I am rather surprised there aren't more documentary films about Japanese animation. Come to think of it, the only one I could really name, never seen but known only to me by reputation, is a shadowy DIY effort called THE OTAKU MOVIE, reputed to be more of a mockumentary/fan flick than anything else. While so much in the world of popular culture seems to be docu'ed to death (anyone seen Keith David’s Creature from the Black Lagoon documentary? How is it?), the breadth and richness of Japanese anime and their close relation, manga comics, are still fairly unexplored by documentarians. Is that possibly because the idea of these folks sitting at their workstations, churning out tons of their art, just isn't very compelling?

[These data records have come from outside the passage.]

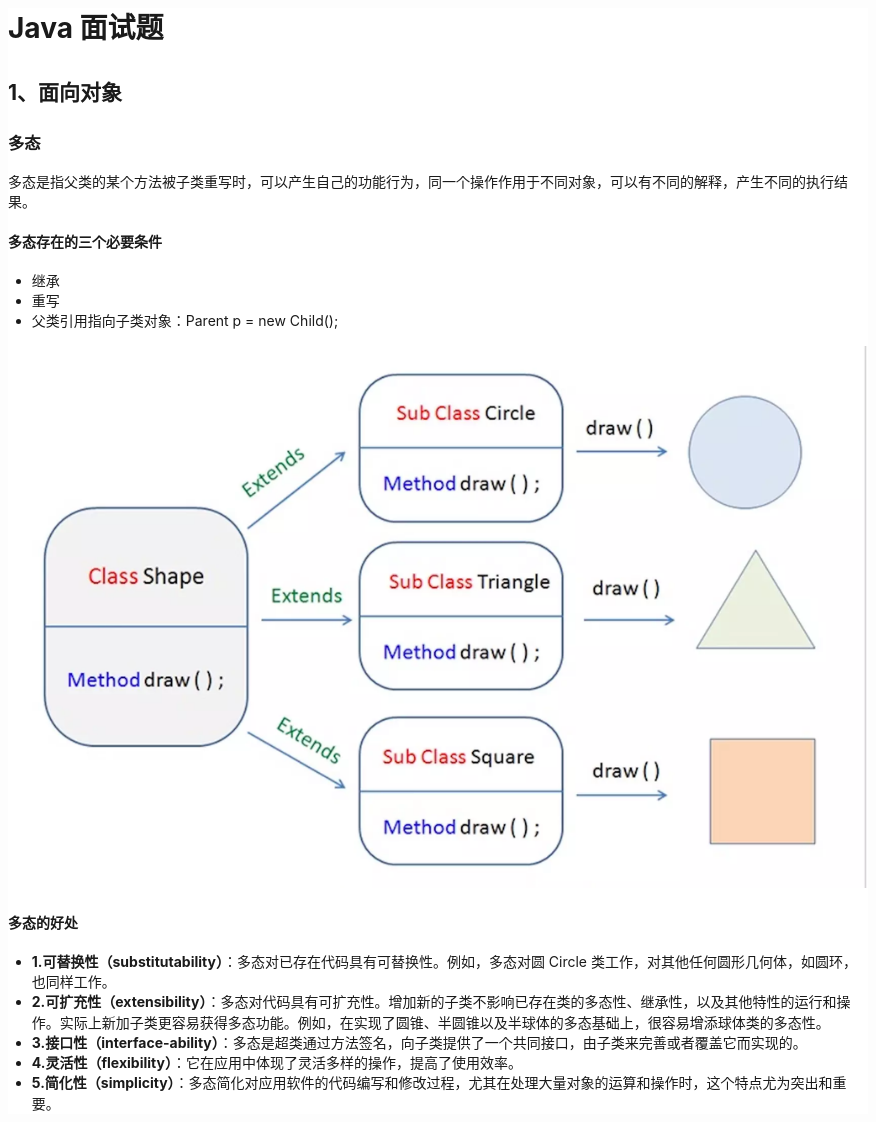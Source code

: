 # Java 面试题

## 1、面向对象

### 多态

多态是指父类的某个方法被子类重写时，可以产生自己的功能行为，同一个操作作用于不同对象，可以有不同的解释，产生不同的执行结果。

#### 多态存在的三个必要条件

- 继承
- 重写
- 父类引用指向子类对象：Parent p = new Child();

![image](https://raw.githubusercontent.com/v1ncent9527/AndroidInterview/main/Snapshot/polymorphic.webp)

#### 多态的好处

- **1.可替换性（substitutability）**：多态对已存在代码具有可替换性。例如，多态对圆 Circle 类工作，对其他任何圆形几何体，如圆环，也同样工作。
- **2.可扩充性（extensibility）**：多态对代码具有可扩充性。增加新的子类不影响已存在类的多态性、继承性，以及其他特性的运行和操作。实际上新加子类更容易获得多态功能。例如，在实现了圆锥、半圆锥以及半球体的多态基础上，很容易增添球体类的多态性。
- **3.接口性（interface-ability）**：多态是超类通过方法签名，向子类提供了一个共同接口，由子类来完善或者覆盖它而实现的。
- **4.灵活性（flexibility）**：它在应用中体现了灵活多样的操作，提高了使用效率。
- **5.简化性（simplicity）**：多态简化对应用软件的代码编写和修改过程，尤其在处理大量对象的运算和操作时，这个特点尤为突出和重要。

So, taking the lead in the genre by default is Mami Sunada's Zen-like and elusive THE KINGDOM OF DREAMS AND MADNESS. It visits the sanctum of one of the very best-known Japanimation studios - one sometimes compared to classic Disney for its stature and quality - the legendary Studio Ghibli, and its guiding luminary, Hayao Miyazaki. Despite a title that sounds like a Werner Herzog nonfiction journey-into-darkness-or-some-remote-hellhole-or-both, KINGDOM OF DREAMS AND MADNESS is actually a very mild pic (but long for nonfiction, nearly two hours), with Sunada narrating briefly that she's tickled to be allowed into the cloistered work environment of Miyazaki, responsible for some of the most popular anime of the past 50 years, including MY NEIGHBOR TOTORO, CASTLE OF CAGLIOSTROLAPUTA - CASTLE IN THE SKY, PONYO and other worldwide faves

Those expecting a glossy, PR-heavy, Leonard Maltin-quoting retrospective in the self-congratulatory manner of 2009's THE PIXAR STORY will be surprised at the low-key approach that doesn't even show clips from Studio Ghibli masterworks until a brief montage near the end.


Instead the daily, somewhat ascetic, even mundane routine at Studio Ghibli, in Koganei, part of greater Tokyo, is revealed. In a quiet, rather villa-like office environment (with a bobtail-cat mascot), Miyazaki works from 11 a.m. to 9 p.m. without fail or overtime. On his Sundays off, he helps clean a local river – emblematic of his lifelong environmental themes and nature elements in his work. The Fukushima nuclear disaster haunts him, he says, as a wake-up to life in the 21st century. Now in his 70s, he says he would rather be a 20th century man (reminiscent of Humphrey Bogart, born at the end of the 1800s, reportedly considered himself always a 19th-century sort of guy, not a part of the 20th…Discuss). 

Miyazaki says original Ghibli movies (presumably this excuses ones like KIKI’S DELIVERY SERVICE or HOWL’S MOVING CASTLE, based on literature) are not developed/scripted/focus-group surveyed, unlike Hollywood. Scenarios grow organically from storyboards he illustrates, and often a project is commenced without any firm idea of how the plot will end. Sometimes the animators can’t even make head or tail out of Miyazaki’s storylines (SPIRITED AWAY cited particularly). As KINGDOM OF DREAMS AND MADNESS opens, we’re told the studio has nothing on its slate for the next year except some TOTORO product-licensing deals. But that changes with two titles. One is Miyazaki’s own THE WIND RISES, a historical epic based on the life of a young Japanese pacifist with a passion for aviation technology who wound up designing the Zero warplane (if that’s what Japanese pacifists are like, I’d hate to meet the hostiles). The other, far less detailed in terms of plot or concept, is THE TALE OF THE PRINCESS KAGUYA, created by a certain Isao Takahata - under whom Miyazaki did his animation apprenticeship five decades ago, working on a well-remembered Nippon cartoon TV series based on Heidi, of all things.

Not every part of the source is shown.